ROANOKE TIMES

                         Roanoke Times
                 Copyright (c) 1995, Landmark Communications, Inc.

DATE: FRIDAY, March 23, 1990                   TAG: 9003232776
SECTION: NATIONAL/INTERNATIONAL                    PAGE: A/4   EDITION: EVENING 
SOURCE: Associated Press
DATELINE: WASHINGTON                                 LENGTH: Short


NEW DRUG FIGHTS RARE DISEASE

A new drug approved today by the Food and Drug Administration will dramatically improve the lives of children born with a rare disease that makes them unable to fight infections, public health officials said.

About 40 children are born worldwide each year with severe combined immunodeficiency disease, or SCID, which also is called "Boy in the Bubble" disease because some children have survived only by living in an enclosed, sterile environment.

Without adequate immune systems, these children are unable to fight infectious diseases like chicken pox or pneumonia. Most die before they are 2 years old.
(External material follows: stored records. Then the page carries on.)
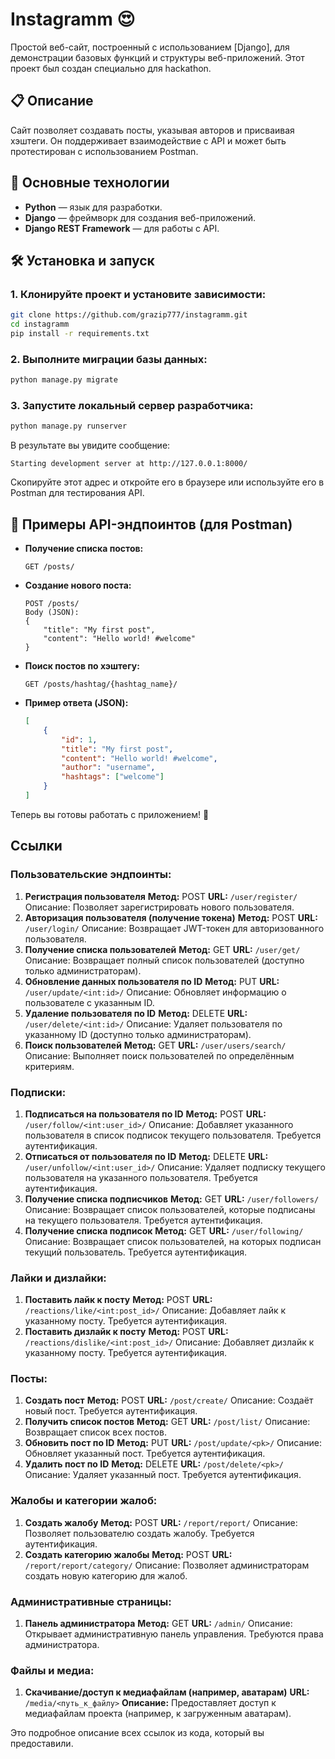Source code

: # Instagramm 😍

Простой веб-сайт, построенный с использованием [Django], для демонстрации базовых функций и структуры веб-приложений. Этот проект был создан специально для hackathon. 

## 📋 Описание

Сайт позволяет создавать посты, указывая авторов и присваивая хэштеги. Он поддерживает взаимодействие с API и может быть протестирован с использованием Postman.

## 🚀 Основные технологии

- **Python** — язык для разработки.
- **Django** — фреймворк для создания веб-приложений.
- **Django REST Framework** — для работы с API.

## 🛠 Установка и запуск
### 1. Клонируйте проект и установите зависимости:

```bash
git clone https://github.com/grazip777/instagramm.git
cd instagramm
pip install -r requirements.txt
```

### 2. Выполните миграции базы данных:
```bash
python manage.py migrate
```

### 3. Запустите локальный сервер разработчика:
```bash
python manage.py runserver
```

В результате вы увидите сообщение:
```plaintext
Starting development server at http://127.0.0.1:8000/
```

Скопируйте этот адрес и откройте его в браузере или используйте его в Postman для тестирования API.

## 📌 Примеры API-эндпоинтов (для Postman)

- **Получение списка постов:**
  ```
  GET /posts/
  ```
- **Создание нового поста:**
  ```
  POST /posts/
  Body (JSON):
  {
      "title": "My first post",
      "content": "Hello world! #welcome"
  }
  ```
- **Поиск постов по хэштегу:**
  ```
  GET /posts/hashtag/{hashtag_name}/
  ```
- **Пример ответа (JSON):**
  ```json
  [
      {
          "id": 1,
          "title": "My first post",
          "content": "Hello world! #welcome",
          "author": "username",
          "hashtags": ["welcome"]
      }
  ]
  ```

Теперь вы готовы работать с приложением! 🎉
## Ссылки

### Пользовательские эндпоинты:
1. **Регистрация пользователя**
**Метод:** POST
**URL:** `/user/register/`
Описание: Позволяет зарегистрировать нового пользователя.
2. **Авторизация пользователя (получение токена)**
**Метод:** POST
**URL:** `/user/login/`
Описание: Возвращает JWT-токен для авторизованного пользователя.
3. **Получение списка пользователей**
**Метод:** GET
**URL:** `/user/get/`
Описание: Возвращает полный список пользователей (доступно только администраторам).
4. **Обновление данных пользователя по ID**
**Метод:** PUT
**URL:** `/user/update/<int:id>/`
Описание: Обновляет информацию о пользователе с указанным ID.
5. **Удаление пользователя по ID**
**Метод:** DELETE
**URL:** `/user/delete/<int:id>/`
Описание: Удаляет пользователя по указанному ID (доступно только администраторам).
6. **Поиск пользователей**
**Метод:** GET
**URL:** `/user/users/search/`
Описание: Выполняет поиск пользователей по определённым критериям.

### Подписки:
1. **Подписаться на пользователя по ID**
**Метод:** POST
**URL:** `/user/follow/<int:user_id>/`
Описание: Добавляет указанного пользователя в список подписок текущего пользователя. Требуется аутентификация.
2. **Отписаться от пользователя по ID**
**Метод:** DELETE
**URL:** `/user/unfollow/<int:user_id>/`
Описание: Удаляет подписку текущего пользователя на указанного пользователя. Требуется аутентификация.
3. **Получение списка подписчиков**
**Метод:** GET
**URL:** `/user/followers/`
Описание: Возвращает список пользователей, которые подписаны на текущего пользователя. Требуется аутентификация.
4. **Получение списка подписок**
**Метод:** GET
**URL:** `/user/following/`
Описание: Возвращает список пользователей, на которых подписан текущий пользователь. Требуется аутентификация.

### Лайки и дизлайки:
1. **Поставить лайк к посту**
**Метод:** POST
**URL:** `/reactions/like/<int:post_id>/`
Описание: Добавляет лайк к указанному посту. Требуется аутентификация.
2. **Поставить дизлайк к посту**
**Метод:** POST
**URL:** `/reactions/dislike/<int:post_id>/`
Описание: Добавляет дизлайк к указанному посту. Требуется аутентификация.

### Посты:
1. **Создать пост**
**Метод:** POST
**URL:** `/post/create/`
Описание: Создаёт новый пост. Требуется аутентификация.
2. **Получить список постов**
**Метод:** GET
**URL:** `/post/list/`
Описание: Возвращает список всех постов.
3. **Обновить пост по ID**
**Метод:** PUT
**URL:** `/post/update/<pk>/`
Описание: Обновляет указанный пост. Требуется аутентификация.
4. **Удалить пост по ID**
**Метод:** DELETE
**URL:** `/post/delete/<pk>/`
Описание: Удаляет указанный пост. Требуется аутентификация.

### Жалобы и категории жалоб:
1. **Создать жалобу**
**Метод:** POST
**URL:** `/report/report/`
Описание: Позволяет пользователю создать жалобу. Требуется аутентификация.
2. **Создать категорию жалобы**
**Метод:** POST
**URL:** `/report/report/category/`
Описание: Позволяет администраторам создать новую категорию для жалоб.

### Административные страницы:
1. **Панель администратора**
**Метод:** GET
**URL:** `/admin/`
Описание: Открывает административную панель управления. Требуются права администратора.

### Файлы и медиа:
1. **Скачивание/доступ к медиафайлам (например, аватарам)**
**URL:** `/media/<путь_к_файлу>`
**Описание:** Предоставляет доступ к медиафайлам проекта (например, к загруженным аватарам).

Это подробное описание всех ссылок из кода, который вы предоставили.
The only cure for this genetic disorder, which appears to be a lack of the an enzyme, is bone marrow transplant, generally from a brother or sister.
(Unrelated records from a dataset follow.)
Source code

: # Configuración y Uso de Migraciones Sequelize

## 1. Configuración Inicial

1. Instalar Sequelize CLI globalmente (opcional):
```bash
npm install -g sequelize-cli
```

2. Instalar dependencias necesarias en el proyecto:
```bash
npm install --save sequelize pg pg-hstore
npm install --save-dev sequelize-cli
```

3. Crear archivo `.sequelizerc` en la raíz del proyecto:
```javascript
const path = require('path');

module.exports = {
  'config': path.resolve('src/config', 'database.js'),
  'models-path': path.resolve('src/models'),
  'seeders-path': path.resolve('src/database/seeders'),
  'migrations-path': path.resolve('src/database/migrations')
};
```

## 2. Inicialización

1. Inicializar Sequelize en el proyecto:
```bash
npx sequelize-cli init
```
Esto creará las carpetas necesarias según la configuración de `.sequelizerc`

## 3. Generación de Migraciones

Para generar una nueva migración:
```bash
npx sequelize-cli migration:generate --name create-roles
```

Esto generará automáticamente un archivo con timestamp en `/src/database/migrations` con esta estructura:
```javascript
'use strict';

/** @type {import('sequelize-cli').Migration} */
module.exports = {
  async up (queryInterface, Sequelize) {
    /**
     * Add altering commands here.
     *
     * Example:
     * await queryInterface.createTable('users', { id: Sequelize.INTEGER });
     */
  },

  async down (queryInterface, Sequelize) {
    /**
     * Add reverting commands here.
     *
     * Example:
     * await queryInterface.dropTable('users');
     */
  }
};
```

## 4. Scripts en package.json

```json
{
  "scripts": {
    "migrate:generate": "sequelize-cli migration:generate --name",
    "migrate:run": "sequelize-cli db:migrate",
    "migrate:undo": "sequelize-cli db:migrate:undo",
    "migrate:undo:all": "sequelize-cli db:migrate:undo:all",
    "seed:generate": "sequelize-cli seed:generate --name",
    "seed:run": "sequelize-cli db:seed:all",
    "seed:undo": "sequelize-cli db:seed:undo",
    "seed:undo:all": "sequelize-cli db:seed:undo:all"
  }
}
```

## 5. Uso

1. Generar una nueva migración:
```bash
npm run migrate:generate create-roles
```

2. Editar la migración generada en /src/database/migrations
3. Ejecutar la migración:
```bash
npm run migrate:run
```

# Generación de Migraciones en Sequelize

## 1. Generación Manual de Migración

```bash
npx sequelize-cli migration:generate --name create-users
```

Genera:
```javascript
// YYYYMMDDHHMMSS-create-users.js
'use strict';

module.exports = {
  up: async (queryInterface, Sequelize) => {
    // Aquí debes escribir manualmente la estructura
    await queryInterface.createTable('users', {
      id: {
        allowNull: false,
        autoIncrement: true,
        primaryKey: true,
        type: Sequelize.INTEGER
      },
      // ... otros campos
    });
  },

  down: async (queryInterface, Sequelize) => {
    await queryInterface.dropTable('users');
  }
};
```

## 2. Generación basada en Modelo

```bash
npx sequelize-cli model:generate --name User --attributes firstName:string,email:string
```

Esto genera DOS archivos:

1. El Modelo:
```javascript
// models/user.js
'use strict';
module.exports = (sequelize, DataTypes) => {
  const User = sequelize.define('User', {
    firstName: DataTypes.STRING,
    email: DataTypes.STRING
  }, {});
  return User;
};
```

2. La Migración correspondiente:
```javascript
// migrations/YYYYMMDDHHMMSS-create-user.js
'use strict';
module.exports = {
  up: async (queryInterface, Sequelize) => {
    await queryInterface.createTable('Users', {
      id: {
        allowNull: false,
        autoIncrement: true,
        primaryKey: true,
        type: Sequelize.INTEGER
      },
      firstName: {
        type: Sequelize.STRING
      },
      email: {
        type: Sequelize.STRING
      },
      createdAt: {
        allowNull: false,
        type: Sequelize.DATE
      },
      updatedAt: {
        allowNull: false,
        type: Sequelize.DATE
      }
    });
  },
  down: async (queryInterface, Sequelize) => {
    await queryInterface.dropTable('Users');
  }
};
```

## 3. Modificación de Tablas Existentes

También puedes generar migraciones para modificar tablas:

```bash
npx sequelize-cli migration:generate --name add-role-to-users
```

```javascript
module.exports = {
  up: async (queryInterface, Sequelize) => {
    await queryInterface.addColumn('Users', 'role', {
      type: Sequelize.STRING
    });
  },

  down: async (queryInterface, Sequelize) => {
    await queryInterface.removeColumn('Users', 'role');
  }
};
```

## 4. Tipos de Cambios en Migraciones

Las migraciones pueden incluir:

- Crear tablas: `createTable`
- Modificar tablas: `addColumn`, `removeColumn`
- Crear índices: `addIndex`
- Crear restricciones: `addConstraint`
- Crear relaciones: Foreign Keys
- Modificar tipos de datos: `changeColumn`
The new product, called Peg-ADA and made by Enzon Inc. of South Plainfield, N.J., will allow children for whom bone marrow transplant is not possible or has failed to survive outside a sterile environment.

Only about 20 percent of the children born with SCID find a compatible donor and only about 30 percent to 40 percent of those have successful transplants, said Donna Chappina, a spokeswoman for Enzon.